Set down every line of the data exactly, skipping the pictures.
GIVEN RECORDS START
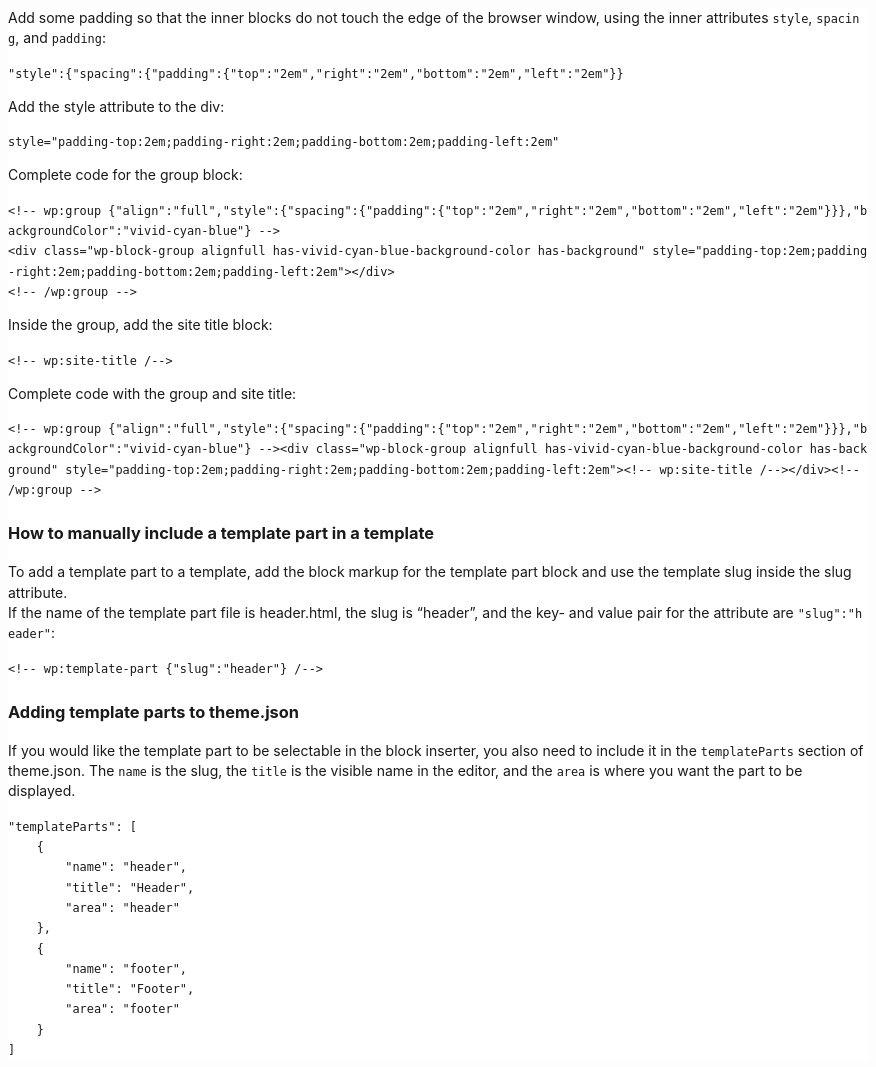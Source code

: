 Add some padding so that the inner blocks do not touch the edge of the browser window, using the inner attributes `style`, `spacing`, and `padding`:

```
"style":{"spacing":{"padding":{"top":"2em","right":"2em","bottom":"2em","left":"2em"}}
```

Add the style attribute to the div:

```
style="padding-top:2em;padding-right:2em;padding-bottom:2em;padding-left:2em"
```

Complete code for the group block:

```
<!-- wp:group {"align":"full","style":{"spacing":{"padding":{"top":"2em","right":"2em","bottom":"2em","left":"2em"}}},"backgroundColor":"vivid-cyan-blue"} -->
<div class="wp-block-group alignfull has-vivid-cyan-blue-background-color has-background" style="padding-top:2em;padding-right:2em;padding-bottom:2em;padding-left:2em"></div>
<!-- /wp:group -->
```

Inside the group, add the site title block:

```
<!-- wp:site-title /-->
```

Complete code with the group and site title:

```
<!-- wp:group {"align":"full","style":{"spacing":{"padding":{"top":"2em","right":"2em","bottom":"2em","left":"2em"}}},"backgroundColor":"vivid-cyan-blue"} --><div class="wp-block-group alignfull has-vivid-cyan-blue-background-color has-background" style="padding-top:2em;padding-right:2em;padding-bottom:2em;padding-left:2em"><!-- wp:site-title /--></div><!-- /wp:group -->
```

### How to manually include a template part in a template

To add a template part to a template, add the block markup for the template part block and use the template slug inside the slug attribute.  
If the name of the template part file is header.html, the slug is “header”, and the key- and value pair for the attribute are `"slug":"header"`:

```
<!-- wp:template-part {"slug":"header"} /-->
```

### Adding template parts to theme.json

If you would like the template part to be selectable in the block inserter, you also need to include it in the `templateParts` section of theme.json. The `name` is the slug, the `title` is the visible name in the editor, and the `area` is where you want the part to be displayed.

```
"templateParts": [
	{
		"name": "header",
		"title": "Header",
		"area": "header"
	},
	{
		"name": "footer",
		"title": "Footer",
		"area": "footer"
	}
]
```
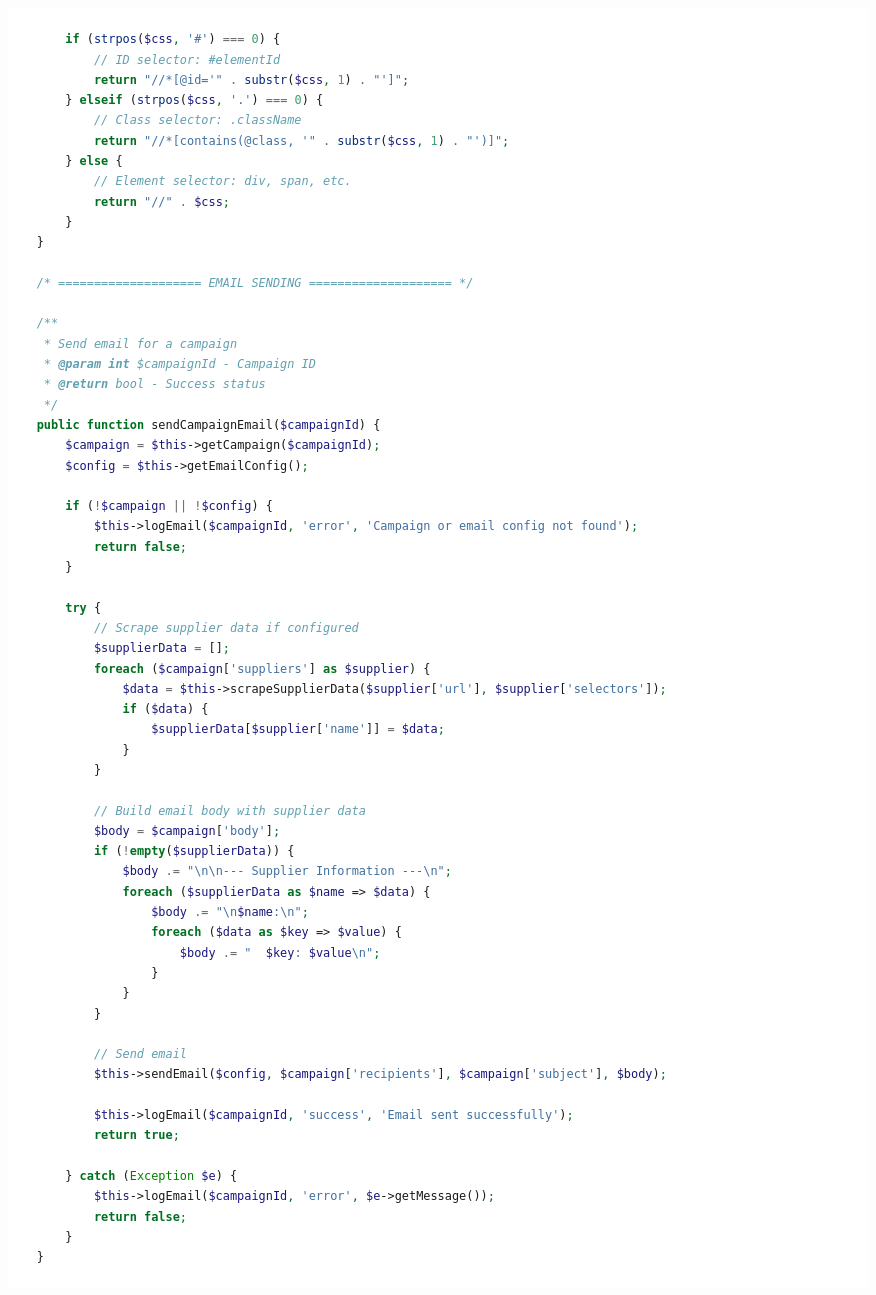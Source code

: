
 ```php
        
        if (strpos($css, '#') === 0) {
            // ID selector: #elementId
            return "//*[@id='" . substr($css, 1) . "']";
        } elseif (strpos($css, '.') === 0) {
            // Class selector: .className
            return "//*[contains(@class, '" . substr($css, 1) . "')]";
        } else {
            // Element selector: div, span, etc.
            return "//" . $css;
        }
    }
    
    /* ==================== EMAIL SENDING ==================== */
    
    /**
     * Send email for a campaign
     * @param int $campaignId - Campaign ID
     * @return bool - Success status
     */
    public function sendCampaignEmail($campaignId) {
        $campaign = $this->getCampaign($campaignId);
        $config = $this->getEmailConfig();
        
        if (!$campaign || !$config) {
            $this->logEmail($campaignId, 'error', 'Campaign or email config not found');
            return false;
        }
        
        try {
            // Scrape supplier data if configured
            $supplierData = [];
            foreach ($campaign['suppliers'] as $supplier) {
                $data = $this->scrapeSupplierData($supplier['url'], $supplier['selectors']);
                if ($data) {
                    $supplierData[$supplier['name']] = $data;
                }
            }
            
            // Build email body with supplier data
            $body = $campaign['body'];
            if (!empty($supplierData)) {
                $body .= "\n\n--- Supplier Information ---\n";
                foreach ($supplierData as $name => $data) {
                    $body .= "\n$name:\n";
                    foreach ($data as $key => $value) {
                        $body .= "  $key: $value\n";
                    }
                }
            }
            
            // Send email
            $this->sendEmail($config, $campaign['recipients'], $campaign['subject'], $body);
            
            $this->logEmail($campaignId, 'success', 'Email sent successfully');
            return true;
            
        } catch (Exception $e) {
            $this->logEmail($campaignId, 'error', $e->getMessage());
            return false;
        }
    }
    
```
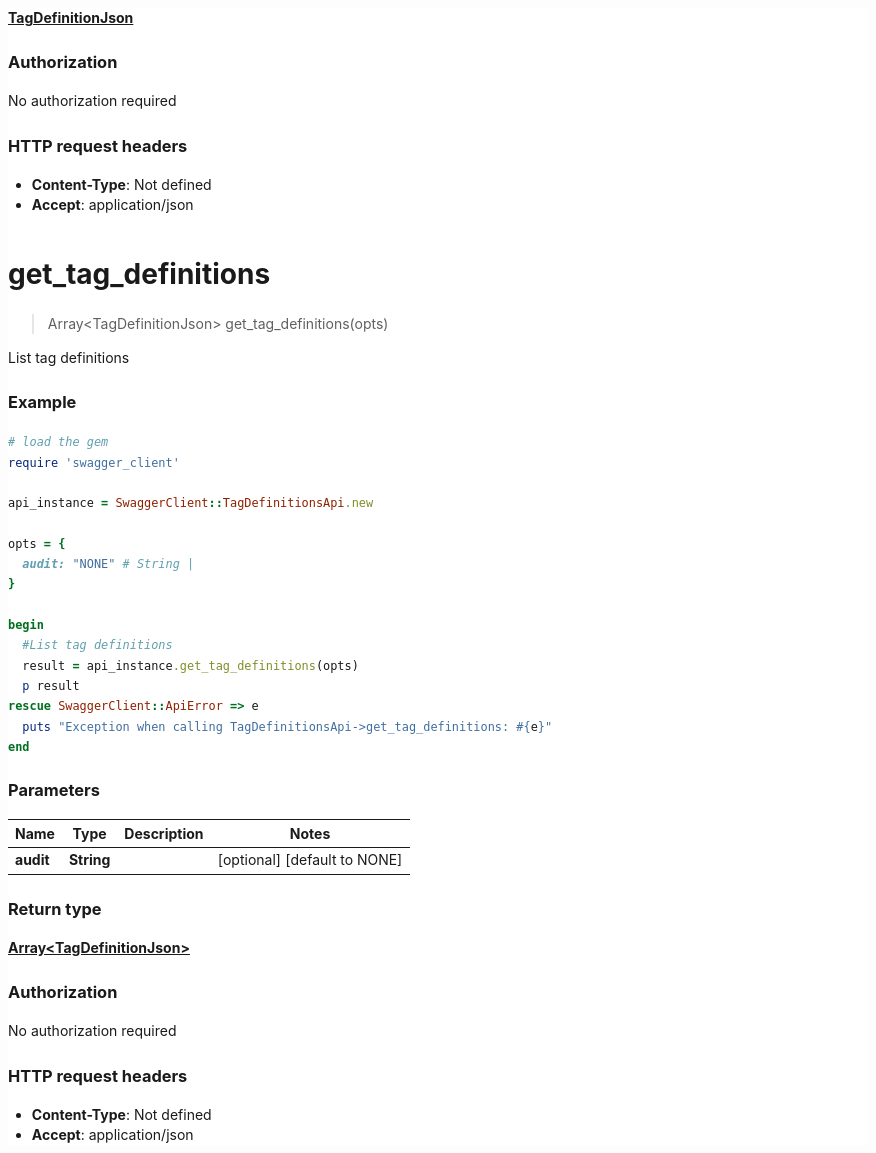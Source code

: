 [**TagDefinitionJson**](TagDefinitionJson.md)

### Authorization

No authorization required

### HTTP request headers

 - **Content-Type**: Not defined
 - **Accept**: application/json



# **get_tag_definitions**
> Array&lt;TagDefinitionJson&gt; get_tag_definitions(opts)

List tag definitions



### Example
```ruby
# load the gem
require 'swagger_client'

api_instance = SwaggerClient::TagDefinitionsApi.new

opts = { 
  audit: "NONE" # String | 
}

begin
  #List tag definitions
  result = api_instance.get_tag_definitions(opts)
  p result
rescue SwaggerClient::ApiError => e
  puts "Exception when calling TagDefinitionsApi->get_tag_definitions: #{e}"
end
```

### Parameters

Name | Type | Description  | Notes
------------- | ------------- | ------------- | -------------
 **audit** | **String**|  | [optional] [default to NONE]

### Return type

[**Array&lt;TagDefinitionJson&gt;**](TagDefinitionJson.md)

### Authorization

No authorization required

### HTTP request headers

 - **Content-Type**: Not defined
 - **Accept**: application/json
GIVEN RECORDS END
# REPLY TO THE TASK
Source code

: Add some padding so that the inner blocks do not touch the edge of the browser window, using the inner attributes `style`, `spacing`, and `padding`:

```
"style":{"spacing":{"padding":{"top":"2em","right":"2em","bottom":"2em","left":"2em"}}
```

Add the style attribute to the div:

```
style="padding-top:2em;padding-right:2em;padding-bottom:2em;padding-left:2em"
```

Complete code for the group block:

```
<!-- wp:group {"align":"full","style":{"spacing":{"padding":{"top":"2em","right":"2em","bottom":"2em","left":"2em"}}},"backgroundColor":"vivid-cyan-blue"} -->
<div class="wp-block-group alignfull has-vivid-cyan-blue-background-color has-background" style="padding-top:2em;padding-right:2em;padding-bottom:2em;padding-left:2em"></div>
<!-- /wp:group -->
```

Inside the group, add the site title block:

```
<!-- wp:site-title /-->
```

Complete code with the group and site title:

```
<!-- wp:group {"align":"full","style":{"spacing":{"padding":{"top":"2em","right":"2em","bottom":"2em","left":"2em"}}},"backgroundColor":"vivid-cyan-blue"} --><div class="wp-block-group alignfull has-vivid-cyan-blue-background-color has-background" style="padding-top:2em;padding-right:2em;padding-bottom:2em;padding-left:2em"><!-- wp:site-title /--></div><!-- /wp:group -->
```

### How to manually include a template part in a template

To add a template part to a template, add the block markup for the template part block and use the template slug inside the slug attribute.  
If the name of the template part file is header.html, the slug is “header”, and the key- and value pair for the attribute are `"slug":"header"`:

```
<!-- wp:template-part {"slug":"header"} /-->
```

### Adding template parts to theme.json

If you would like the template part to be selectable in the block inserter, you also need to include it in the `templateParts` section of theme.json. The `name` is the slug, the `title` is the visible name in the editor, and the `area` is where you want the part to be displayed.

```
"templateParts": [
	{
		"name": "header",
		"title": "Header",
		"area": "header"
	},
	{
		"name": "footer",
		"title": "Footer",
		"area": "footer"
	}
]
```
Source code

:
 ```php
        
        if (strpos($css, '#') === 0) {
            // ID selector: #elementId
            return "//*[@id='" . substr($css, 1) . "']";
        } elseif (strpos($css, '.') === 0) {
            // Class selector: .className
            return "//*[contains(@class, '" . substr($css, 1) . "')]";
        } else {
            // Element selector: div, span, etc.
            return "//" . $css;
        }
    }
    
    /* ==================== EMAIL SENDING ==================== */
    
    /**
     * Send email for a campaign
     * @param int $campaignId - Campaign ID
     * @return bool - Success status
     */
    public function sendCampaignEmail($campaignId) {
        $campaign = $this->getCampaign($campaignId);
        $config = $this->getEmailConfig();
        
        if (!$campaign || !$config) {
            $this->logEmail($campaignId, 'error', 'Campaign or email config not found');
            return false;
        }
        
        try {
            // Scrape supplier data if configured
            $supplierData = [];
            foreach ($campaign['suppliers'] as $supplier) {
                $data = $this->scrapeSupplierData($supplier['url'], $supplier['selectors']);
                if ($data) {
                    $supplierData[$supplier['name']] = $data;
                }
            }
            
            // Build email body with supplier data
            $body = $campaign['body'];
            if (!empty($supplierData)) {
                $body .= "\n\n--- Supplier Information ---\n";
                foreach ($supplierData as $name => $data) {
                    $body .= "\n$name:\n";
                    foreach ($data as $key => $value) {
                        $body .= "  $key: $value\n";
                    }
                }
            }
            
            // Send email
            $this->sendEmail($config, $campaign['recipients'], $campaign['subject'], $body);
            
            $this->logEmail($campaignId, 'success', 'Email sent successfully');
            return true;
            
        } catch (Exception $e) {
            $this->logEmail($campaignId, 'error', $e->getMessage());
            return false;
        }
    }
    
```
Source code

: [**TagDefinitionJson**](TagDefinitionJson.md)

### Authorization

No authorization required

### HTTP request headers

 - **Content-Type**: Not defined
 - **Accept**: application/json



# **get_tag_definitions**
> Array&lt;TagDefinitionJson&gt; get_tag_definitions(opts)

List tag definitions



### Example
```ruby
# load the gem
require 'swagger_client'

api_instance = SwaggerClient::TagDefinitionsApi.new

opts = { 
  audit: "NONE" # String | 
}

begin
  #List tag definitions
  result = api_instance.get_tag_definitions(opts)
  p result
rescue SwaggerClient::ApiError => e
  puts "Exception when calling TagDefinitionsApi->get_tag_definitions: #{e}"
end
```

### Parameters

Name | Type | Description  | Notes
------------- | ------------- | ------------- | -------------
 **audit** | **String**|  | [optional] [default to NONE]

### Return type

[**Array&lt;TagDefinitionJson&gt;**](TagDefinitionJson.md)

### Authorization

No authorization required

### HTTP request headers

 - **Content-Type**: Not defined
 - **Accept**: application/json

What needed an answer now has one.